Like all periods of change, however, the Twenties were accompanied by a reaction against these changes, as the older culture tried to reassert itself as the dominant group. The result was a decade marked by striking cultural conflict. Those who considered themselves traditional Americans, committed to traditional ways of life, launched a cultural war against those who presented a threat to it. There were many common themes that connected the three essays, Sacco and Vanzetti, The Scopes Trial and the American Character, and Rural-Urban Conflict in the 1920s.
Together they present an accurate interpretation of the Roaring Twenties. The case of Sacco and Vanzetti represented a deep division in American society. Nicola Sacco and Bartolomeo Vanzetti were Italian immigrants who came to American in 1908. In 1920, Sacco was working in a shoe factory and Vanzetti was selling fish on the streets. On April 15, 1920 a double murder and robbery took place at the Slater and Morrill shoe factory where Sacco worked. Three weeks later, the two men were arrested for these murders and the robbery. They were put on trial one year later and found guilty of all charges.
Sacco and Vanzetti were executed for their alleged crimes. Many experts today and back then agree that the prosecution did not present the two men to be guilty beyond a reasonable doubt. There were many conflicting factors during the trial. Sacco and Vanzetti were avowed anarchists, people who believed in the absence of government. Their radical ideas were considered unacceptable in a society that was at the time experiencing a deep hatred of non-democratic ideas. Their political beliefs and ethnic backgrounds worked to their disadvantage.

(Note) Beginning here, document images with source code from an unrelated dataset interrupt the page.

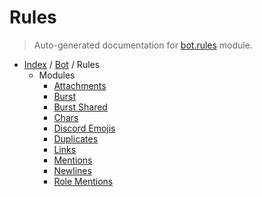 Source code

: # Rules

> Auto-generated documentation for [bot.rules](https://github.com/python-discord/bot/blob/master/bot/rules/__init__.py) module.

- [Index](../../README.md#modules) / [Bot](../index.md#bot) / Rules
  - Modules
    - [Attachments](attachments.md#attachments)
    - [Burst](burst.md#burst)
    - [Burst Shared](burst_shared.md#burst-shared)
    - [Chars](chars.md#chars)
    - [Discord Emojis](discord_emojis.md#discord-emojis)
    - [Duplicates](duplicates.md#duplicates)
    - [Links](links.md#links)
    - [Mentions](mentions.md#mentions)
    - [Newlines](newlines.md#newlines)
    - [Role Mentions](role_mentions.md#role-mentions)
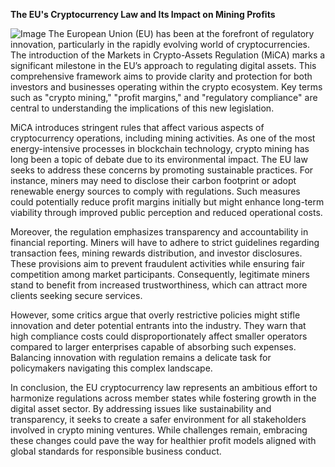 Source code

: **The EU's Cryptocurrency Law and Its Impact on Mining Profits**


![Image](https://github.com/user-attachments/assets/31692037-0104-4703-abd1-696b6a7dd41b)
The European Union (EU) has been at the forefront of regulatory innovation, particularly in the rapidly evolving world of cryptocurrencies. The introduction of the Markets in Crypto-Assets Regulation (MiCA) marks a significant milestone in the EU’s approach to regulating digital assets. This comprehensive framework aims to provide clarity and protection for both investors and businesses operating within the crypto ecosystem. Key terms such as "crypto mining," "profit margins," and "regulatory compliance" are central to understanding the implications of this new legislation.

MiCA introduces stringent rules that affect various aspects of cryptocurrency operations, including mining activities. As one of the most energy-intensive processes in blockchain technology, crypto mining has long been a topic of debate due to its environmental impact. The EU law seeks to address these concerns by promoting sustainable practices. For instance, miners may need to disclose their carbon footprint or adopt renewable energy sources to comply with regulations. Such measures could potentially reduce profit margins initially but might enhance long-term viability through improved public perception and reduced operational costs.

Moreover, the regulation emphasizes transparency and accountability in financial reporting. Miners will have to adhere to strict guidelines regarding transaction fees, mining rewards distribution, and investor disclosures. These provisions aim to prevent fraudulent activities while ensuring fair competition among market participants. Consequently, legitimate miners stand to benefit from increased trustworthiness, which can attract more clients seeking secure services.

However, some critics argue that overly restrictive policies might stifle innovation and deter potential entrants into the industry. They warn that high compliance costs could disproportionately affect smaller operators compared to larger enterprises capable of absorbing such expenses. Balancing innovation with regulation remains a delicate task for policymakers navigating this complex landscape.

In conclusion, the EU cryptocurrency law represents an ambitious effort to harmonize regulations across member states while fostering growth in the digital asset sector. By addressing issues like sustainability and transparency, it seeks to create a safer environment for all stakeholders involved in crypto mining ventures. While challenges remain, embracing these changes could pave the way for healthier profit models aligned with global standards for responsible business conduct. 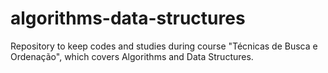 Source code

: # algorithms-data-structures
Repository to keep codes and studies during course "Técnicas de Busca e Ordenação", which covers Algorithms and Data Structures.
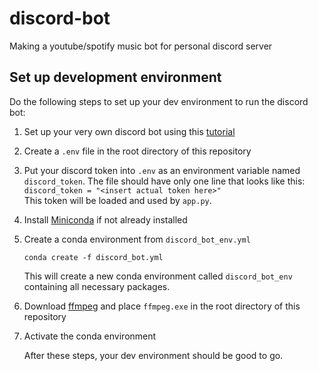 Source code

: # discord-bot
Making a youtube/spotify music bot for personal discord server

## Set up development environment

Do the following steps to set up your dev environment to run the discord bot:
1. Set up your very own discord bot using this [tutorial](https://tinyurl.com/bdewbdxk)
2. Create a `.env` file in the root directory of this repository
3. Put your discord token into `.env` as an environment variable named `discord_token`.  The file should have only one line that looks like this:  
    `discord_token = "<insert actual token here>"`  
This token will be loaded and used by `app.py`.
4. Install [Miniconda](https://docs.conda.io/en/latest/miniconda.html) if not already installed
5. Create a conda environment from `discord_bot_env.yml`

    `conda create -f discord_bot.yml`

    This will create a new conda environment called `discord_bot_env` containing all necessary packages.
6. Download [ffmpeg](ffmpeg.org) and place `ffmpeg.exe` in the root directory of this repository
7. Activate the conda environment

    After these steps, your dev environment should be good to go.
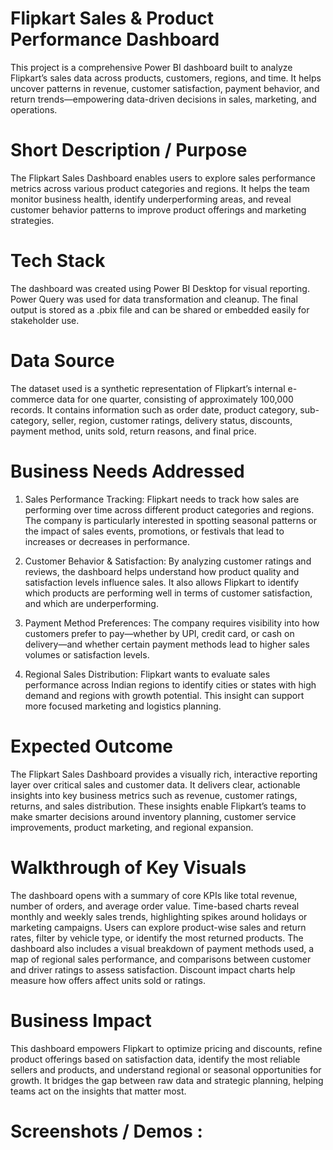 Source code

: # Flipkart Sales & Product Performance Dashboard
This project is a comprehensive Power BI dashboard built to analyze Flipkart’s sales data across products, customers, regions, and time. It helps uncover patterns in revenue, customer satisfaction, payment behavior, and return trends—empowering data-driven decisions in sales, marketing, and operations.

# Short Description / Purpose
The Flipkart Sales Dashboard enables users to explore sales performance metrics across various product categories and regions. It helps the team monitor business health, identify underperforming areas, and reveal customer behavior patterns to improve product offerings and marketing strategies.

 # Tech Stack
The dashboard was created using Power BI Desktop for visual reporting. Power Query was used for data transformation and cleanup. The final output is stored as a .pbix file and can be shared or embedded easily for stakeholder use.

# Data Source
The dataset used is a synthetic representation of Flipkart’s internal e-commerce data for one quarter, consisting of approximately 100,000 records. It contains information such as order date, product category, sub-category, seller, region, customer ratings, delivery status, discounts, payment method, units sold, return reasons, and final price.

# Business Needs Addressed
1. Sales Performance Tracking:
Flipkart needs to track how sales are performing over time across different product categories and regions. The company is particularly interested in spotting seasonal patterns or the impact of sales events, promotions, or festivals that lead to increases or decreases in performance.

2. Customer Behavior & Satisfaction:
By analyzing customer ratings and reviews, the dashboard helps understand how product quality and satisfaction levels influence sales. It also allows Flipkart to identify which products are performing well in terms of customer satisfaction, and which are underperforming.

3. Payment Method Preferences:
The company requires visibility into how customers prefer to pay—whether by UPI, credit card, or cash on delivery—and whether certain payment methods lead to higher sales volumes or satisfaction levels.

4. Regional Sales Distribution:
Flipkart wants to evaluate sales performance across Indian regions to identify cities or states with high demand and regions with growth potential. This insight can support more focused marketing and logistics planning.

# Expected Outcome
The Flipkart Sales Dashboard provides a visually rich, interactive reporting layer over critical sales and customer data. It delivers clear, actionable insights into key business metrics such as revenue, customer ratings, returns, and sales distribution. These insights enable Flipkart’s teams to make smarter decisions around inventory planning, customer service improvements, product marketing, and regional expansion.

# Walkthrough of Key Visuals
The dashboard opens with a summary of core KPIs like total revenue, number of orders, and average order value. Time-based charts reveal monthly and weekly sales trends, highlighting spikes around holidays or marketing campaigns. Users can explore product-wise sales and return rates, filter by vehicle type, or identify the most returned products. The dashboard also includes a visual breakdown of payment methods used, a map of regional sales performance, and comparisons between customer and driver ratings to assess satisfaction. Discount impact charts help measure how offers affect units sold or ratings.

# Business Impact
This dashboard empowers Flipkart to optimize pricing and discounts, refine product offerings based on satisfaction data, identify the most reliable sellers and products, and understand regional or seasonal opportunities for growth. It bridges the gap between raw data and strategic planning, helping teams act on the insights that matter most.

# Screenshots / Demos :

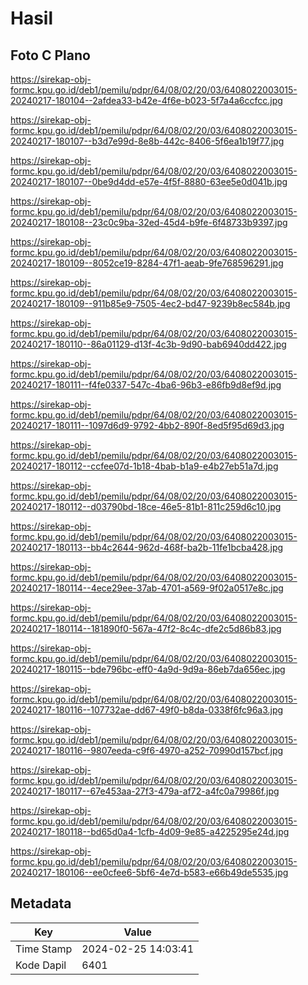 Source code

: # Hasil

## Foto C Plano

https://sirekap-obj-formc.kpu.go.id/deb1/pemilu/pdpr/64/08/02/20/03/6408022003015-20240217-180104--2afdea33-b42e-4f6e-b023-5f7a4a6ccfcc.jpg

https://sirekap-obj-formc.kpu.go.id/deb1/pemilu/pdpr/64/08/02/20/03/6408022003015-20240217-180107--b3d7e99d-8e8b-442c-8406-5f6ea1b19f77.jpg

https://sirekap-obj-formc.kpu.go.id/deb1/pemilu/pdpr/64/08/02/20/03/6408022003015-20240217-180107--0be9d4dd-e57e-4f5f-8880-63ee5e0d041b.jpg

https://sirekap-obj-formc.kpu.go.id/deb1/pemilu/pdpr/64/08/02/20/03/6408022003015-20240217-180108--23c0c9ba-32ed-45d4-b9fe-6f48733b9397.jpg

https://sirekap-obj-formc.kpu.go.id/deb1/pemilu/pdpr/64/08/02/20/03/6408022003015-20240217-180109--8052ce19-8284-47f1-aeab-9fe768596291.jpg

https://sirekap-obj-formc.kpu.go.id/deb1/pemilu/pdpr/64/08/02/20/03/6408022003015-20240217-180109--911b85e9-7505-4ec2-bd47-9239b8ec584b.jpg

https://sirekap-obj-formc.kpu.go.id/deb1/pemilu/pdpr/64/08/02/20/03/6408022003015-20240217-180110--86a01129-d13f-4c3b-9d90-bab6940dd422.jpg

https://sirekap-obj-formc.kpu.go.id/deb1/pemilu/pdpr/64/08/02/20/03/6408022003015-20240217-180111--f4fe0337-547c-4ba6-96b3-e86fb9d8ef9d.jpg

https://sirekap-obj-formc.kpu.go.id/deb1/pemilu/pdpr/64/08/02/20/03/6408022003015-20240217-180111--1097d6d9-9792-4bb2-890f-8ed5f95d69d3.jpg

https://sirekap-obj-formc.kpu.go.id/deb1/pemilu/pdpr/64/08/02/20/03/6408022003015-20240217-180112--ccfee07d-1b18-4bab-b1a9-e4b27eb51a7d.jpg

https://sirekap-obj-formc.kpu.go.id/deb1/pemilu/pdpr/64/08/02/20/03/6408022003015-20240217-180112--d03790bd-18ce-46e5-81b1-811c259d6c10.jpg

https://sirekap-obj-formc.kpu.go.id/deb1/pemilu/pdpr/64/08/02/20/03/6408022003015-20240217-180113--bb4c2644-962d-468f-ba2b-11fe1bcba428.jpg

https://sirekap-obj-formc.kpu.go.id/deb1/pemilu/pdpr/64/08/02/20/03/6408022003015-20240217-180114--4ece29ee-37ab-4701-a569-9f02a0517e8c.jpg

https://sirekap-obj-formc.kpu.go.id/deb1/pemilu/pdpr/64/08/02/20/03/6408022003015-20240217-180114--181890f0-567a-47f2-8c4c-dfe2c5d86b83.jpg

https://sirekap-obj-formc.kpu.go.id/deb1/pemilu/pdpr/64/08/02/20/03/6408022003015-20240217-180115--bde796bc-eff0-4a9d-9d9a-86eb7da656ec.jpg

https://sirekap-obj-formc.kpu.go.id/deb1/pemilu/pdpr/64/08/02/20/03/6408022003015-20240217-180116--107732ae-dd67-49f0-b8da-0338f6fc96a3.jpg

https://sirekap-obj-formc.kpu.go.id/deb1/pemilu/pdpr/64/08/02/20/03/6408022003015-20240217-180116--9807eeda-c9f6-4970-a252-70990d157bcf.jpg

https://sirekap-obj-formc.kpu.go.id/deb1/pemilu/pdpr/64/08/02/20/03/6408022003015-20240217-180117--67e453aa-27f3-479a-af72-a4fc0a79986f.jpg

https://sirekap-obj-formc.kpu.go.id/deb1/pemilu/pdpr/64/08/02/20/03/6408022003015-20240217-180118--bd65d0a4-1cfb-4d09-9e85-a4225295e24d.jpg

https://sirekap-obj-formc.kpu.go.id/deb1/pemilu/pdpr/64/08/02/20/03/6408022003015-20240217-180106--ee0cfee6-5bf6-4e7d-b583-e66b49de5535.jpg


## Metadata

| Key        | Value               |
| ---------- | ------------------- |
| Time Stamp | 2024-02-25 14:03:41 |
| Kode Dapil | 6401                |



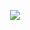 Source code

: <p align="center">
  <a href="https://skillicons.dev">
    <img src="https://skillicons.dev/icons?i=js,html,css,react,java,py&perline=3"/>
  </a>
</p>

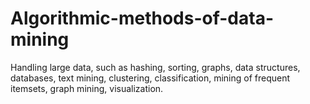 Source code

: # Algorithmic-methods-of-data-mining
Handling large data, such as hashing, sorting, graphs, data structures, databases, text mining, clustering, classification, mining of frequent itemsets, graph mining, visualization.
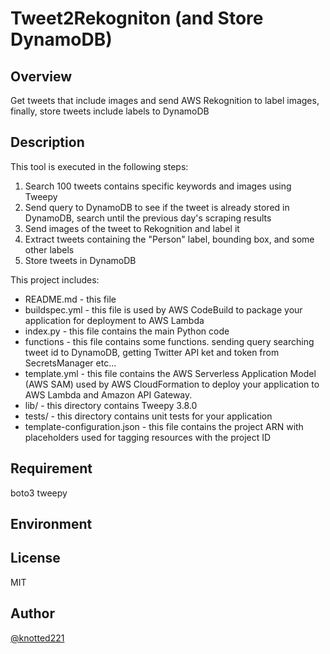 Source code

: Tweet2Rekogniton (and Store DynamoDB)
==============================================

Overview
-----------
Get tweets that include images and send AWS Rekognition to label images, finally, store tweets include labels to DynamoDB 

Description
-----------
This tool is executed in the following steps:
1. Search 100 tweets contains specific keywords and images using Tweepy
2. Send query to DynamoDB to see if the tweet is already stored in DynamoDB, 
   search until the previous day's scraping results
2. Send images of the tweet to Rekognition and label it
3. Extract tweets containing the "Person" label, bounding box, and some other labels
4. Store tweets in DynamoDB

This project includes:

* README.md - this file
* buildspec.yml - this file is used by AWS CodeBuild to package your
  application for deployment to AWS Lambda
* index.py - this file contains the main Python code
* functions - this file contains some functions. sending query searching tweet id to 
  DynamoDB, getting Twitter API ket and token from SecretsManager etc...
* template.yml - this file contains the AWS Serverless Application Model (AWS SAM) used
  by AWS CloudFormation to deploy your application to AWS Lambda and Amazon API
  Gateway.
* lib/ - this directory contains Tweepy 3.8.0
* tests/ - this directory contains unit tests for your application
* template-configuration.json - this file contains the project ARN with placeholders used for tagging resources with the project ID

Requirement
---------------
boto3
tweepy

Environment
-----------

License
-------
MIT

Author
------
[@knotted221](https://twitter.com/knotted221)


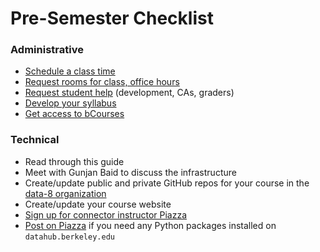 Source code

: # Pre-Semester Checklist

### Administrative

* [Schedule a class time](/connector/instructor/logistics.md)
* [Request rooms for class, office hours](/connector/instructor/logistics.md)
* [Request student help](/connector/instructor/student-help.md) \(development, CAs, graders\)
* [Develop your syllabus](/connector/instructor/syllabus-design.md)
* [Get access to bCourses](/connector/instructor/logistics.md)

### Technical

* Read through this guide
* Meet with Gunjan Baid to discuss the infrastructure
* Create/update public and private GitHub repos for your course in the [data-8 organization](https://github.com/data-8)
* Create/update your course website
* [Sign up for connector instructor Piazza](https://piazza.com/berkeley/other/cs97) 
* [Post on Piazza](https://piazza.com/berkeley/other/cs97) if you need any Python packages installed on `datahub.berkeley.edu`



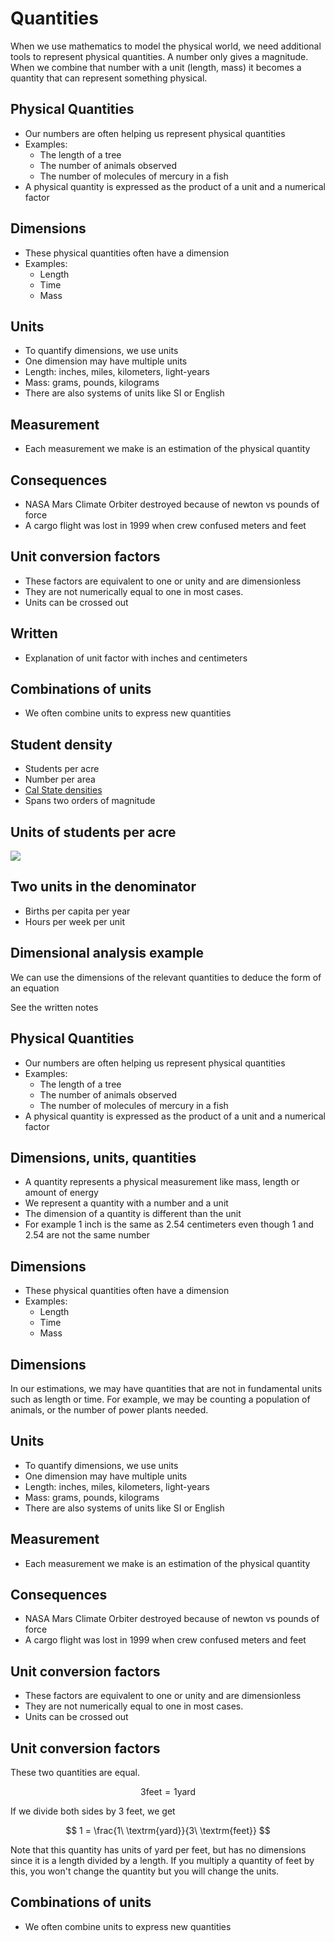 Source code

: # Quantities

When we use mathematics to model the physical world, we need additional
tools to represent physical quantities.  A number only gives a
magnitude.  When we combine that number with a unit (length, mass) it
becomes a quantity that can represent something physical.

## Physical Quantities
- Our numbers are often helping us represent physical quantities
- Examples:
    - The length of a tree
    - The number of animals observed
    - The number of molecules of mercury in a fish
- A physical quantity is expressed as the product of a unit and a
  numerical factor

## Dimensions
- These physical quantities often have a dimension
- Examples:
    - Length
    - Time
    - Mass

<!-- physics have 7 primary dimensions, we may have others -->

## Units
- To quantify dimensions, we use units
- One dimension may have multiple units
- Length: inches, miles, kilometers, light-years
- Mass: grams, pounds, kilograms
- There are also systems of units like SI or English

<!-- what are some units and some unusual units -->
<!-- clicks, bytes, click velocity -->

## Measurement
- Each measurement we make is an estimation of the physical quantity

## Consequences
- NASA Mars Climate Orbiter destroyed because of newton vs pounds of
force
- A cargo flight was lost in 1999 when crew confused meters and feet

## Unit conversion factors
- These factors are equivalent to one or unity and are dimensionless
- They are not numerically equal to one in most cases.
- Units can be crossed out

## Written
- Explanation of unit factor with inches and centimeters


## Combinations of units
- We often combine units to express new quantities

<!-- can you think of a derived unit? -->

## Student density
- Students per acre
- Number per area
- [Cal State densities](https://twitter.com/calpolypomona/status/431937140457349120/photo/1)
- Spans two orders of magnitude

## Units of students per acre
![](../figures/cal-state-density.jpg)

## Two units in the denominator
- Births per capita per year
- Hours per week per unit


## Dimensional analysis example
We can use the dimensions of the relevant quantities to deduce the form
of an equation

See the written notes



## Physical Quantities
- Our numbers are often helping us represent physical quantities
- Examples:
    - The length of a tree
    - The number of animals observed
    - The number of molecules of mercury in a fish
- A physical quantity is expressed as the product of a unit and a
  numerical factor

## Dimensions, units, quantities
- A quantity represents a physical measurement like mass, length or
    amount of energy
- We represent a quantity with a number and a unit
- The dimension of a quantity is different than the unit
- For example 1 inch is the same as 2.54 centimeters even though 1 and
    2.54 are not the same number

## Dimensions
- These physical quantities often have a dimension
- Examples:
    - Length
    - Time
    - Mass

## Dimensions
In our estimations, we may have quantities that are not in fundamental
units such as length or time.  For example, we may be counting a
population of animals, or the number of power plants needed.

<!-- physics have 7 primary dimensions, we may have others -->

## Units
- To quantify dimensions, we use units
- One dimension may have multiple units
- Length: inches, miles, kilometers, light-years
- Mass: grams, pounds, kilograms
- There are also systems of units like SI or English

<!-- what are some units and some unusual units -->
<!-- clicks, bytes, click velocity -->

## Measurement
- Each measurement we make is an estimation of the physical quantity

## Consequences
- NASA Mars Climate Orbiter destroyed because of newton vs pounds of
force
- A cargo flight was lost in 1999 when crew confused meters and feet

## Unit conversion factors
- These factors are equivalent to one or unity and are dimensionless
- They are not numerically equal to one in most cases.
- Units can be crossed out

## Unit conversion factors

These two quantities are equal.

$$ 3 \textrm{feet} = 1 \textrm{yard} $$

If we divide both sides by 3 feet, we get

$$ 1 = \frac{1\ \textrm{yard}}{3\ \textrm{feet}}  $$

Note that this quantity has units of yard per feet, but has no
dimensions since it is a length divided by a length.  If you multiply a
quantity of feet by this, you won't change the quantity but you will
change the units.

## Combinations of units
- We often combine units to express new quantities

<!-- can you think of a derived unit? -->



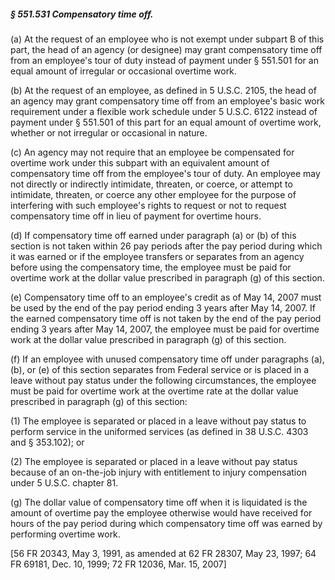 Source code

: ##### § 551.531 Compensatory time off. #####

(a) At the request of an employee who is not exempt under subpart B of this part, the head of an agency (or designee) may grant compensatory time off from an employee's tour of duty instead of payment under § 551.501 for an equal amount of irregular or occasional overtime work.

(b) At the request of an employee, as defined in 5 U.S.C. 2105, the head of an agency may grant compensatory time off from an employee's basic work requirement under a flexible work schedule under 5 U.S.C. 6122 instead of payment under § 551.501 of this part for an equal amount of overtime work, whether or not irregular or occasional in nature.

(c) An agency may not require that an employee be compensated for overtime work under this subpart with an equivalent amount of compensatory time off from the employee's tour of duty. An employee may not directly or indirectly intimidate, threaten, or coerce, or attempt to intimidate, threaten, or coerce any other employee for the purpose of interfering with such employee's rights to request or not to request compensatory time off in lieu of payment for overtime hours.

(d) If compensatory time off earned under paragraph (a) or (b) of this section is not taken within 26 pay periods after the pay period during which it was earned or if the employee transfers or separates from an agency before using the compensatory time, the employee must be paid for overtime work at the dollar value prescribed in paragraph (g) of this section.

(e) Compensatory time off to an employee's credit as of May 14, 2007 must be used by the end of the pay period ending 3 years after May 14, 2007. If the earned compensatory time off is not taken by the end of the pay period ending 3 years after May 14, 2007, the employee must be paid for overtime work at the dollar value prescribed in paragraph (g) of this section.

(f) If an employee with unused compensatory time off under paragraphs (a), (b), or (e) of this section separates from Federal service or is placed in a leave without pay status under the following circumstances, the employee must be paid for overtime work at the overtime rate at the dollar value prescribed in paragraph (g) of this section:

(1) The employee is separated or placed in a leave without pay status to perform service in the uniformed services (as defined in 38 U.S.C. 4303 and § 353.102); or

(2) The employee is separated or placed in a leave without pay status because of an on-the-job injury with entitlement to injury compensation under 5 U.S.C. chapter 81.

(g) The dollar value of compensatory time off when it is liquidated is the amount of overtime pay the employee otherwise would have received for hours of the pay period during which compensatory time off was earned by performing overtime work.

[56 FR 20343, May 3, 1991, as amended at 62 FR 28307, May 23, 1997; 64 FR 69181, Dec. 10, 1999; 72 FR 12036, Mar. 15, 2007] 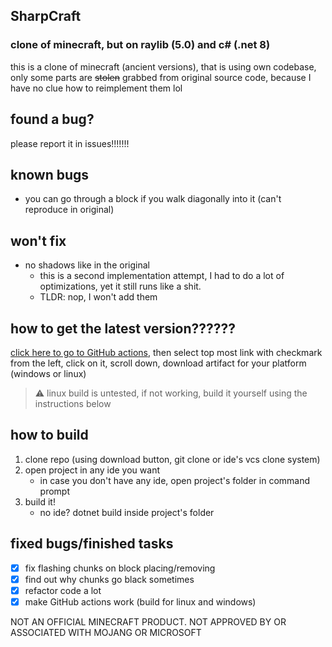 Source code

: ﻿## SharpCraft
### clone of minecraft, but on raylib (5.0) and c# (.net 8)

this is a clone of minecraft (ancient versions), that is using own codebase,
only some parts are ~~stolen~~ grabbed from original source code, because I have no clue how to reimplement them lol

## found a bug?
please report it in issues!!!!!!!

## known bugs
- you can go through a block if you walk diagonally into it (can't reproduce in original)

## won't fix
- no shadows like in the original
  - this is a second implementation attempt, I had to do a lot of optimizations, yet it still runs like a shit.
  - TLDR: nop, I won't add them
## how to get the latest version??????
[click here to go to GitHub actions](https://github.com/danilwhale/SharpCraft/actions/),
then select top most link with checkmark from the left, click on it,
scroll down, download artifact for your platform (windows or linux)
> ⚠️ linux build is untested, if not working, build it yourself using the instructions below

## how to build
1. clone repo (using download button, git clone or ide's vcs clone system)
2. open project in any ide you want
   - in case you don't have any ide, open project's folder in command prompt
3. build it!
   - no ide? dotnet build inside project's folder

## fixed bugs/finished tasks
- [x] fix flashing chunks on block placing/removing
- [x] find out why chunks go black sometimes
- [x] refactor code a lot
- [x] make GitHub actions work (build for linux and windows)

NOT AN OFFICIAL MINECRAFT PRODUCT. NOT APPROVED BY OR ASSOCIATED WITH MOJANG OR MICROSOFT
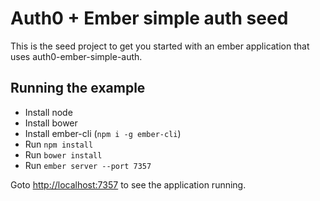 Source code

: # Auth0 + Ember simple auth seed

This is the seed project to get you started with an ember application that uses auth0-ember-simple-auth.

## Running the example

* Install node
* Install bower
* Install ember-cli (`npm i -g ember-cli`)
* Run `npm install`
* Run `bower install`
* Run `ember server --port 7357`

Goto [http://localhost:7357](http://localhost:7357) to see the application running.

The judge presiding over the case of Sacco and Vanzetti made clear his hostility toward the defendants and even went as far as calling them anarchist bastards. Many critics of the verdict believed that widespread anti-immigrant sentiment, and a bigoted judge out to railroad the two, led to scapegoating. To some historians, the Sacco and Vanzetti verdict represents one of the darkest moments for American democracy. Today, it is clear that Sacco and Vanzetti were arrested and convicted because of who they were- Non-Protestant, Non-Fundamentalists who believed in something different from the majority of the people.
The battle between modernism and traditionalism is most apparent as a battle between the city and the country. In geographical terms, this was how the multi-cultural modernism and mono-cultural traditionalism were separated. Most non-Western European immigrants lived in large cities, and in the eyes of traditionalists, it was these immigrants who responsible for the problems of sin, alcoholism, and radicalism. These large cities were the center of liberal Protestantism while the small towns were the home of the old-time religion.
No group symbolized the way in which these different strands of cultural reaction came together as much as the Ku Klux Klan. The KKK was prevalent in the Southwest and Midwest, where few African-Americans lived. While the Klan was profoundly racist, in the 1920s, it was better known for its protests against Catholic and Jewish immigrants and the threat to traditional Protestant morality which Catholics and Jews represented. Aside from being racist, Anti-Catholic, and Anti-Semitic, the Klan also preached a traditional morality in which womens place was confined to the home.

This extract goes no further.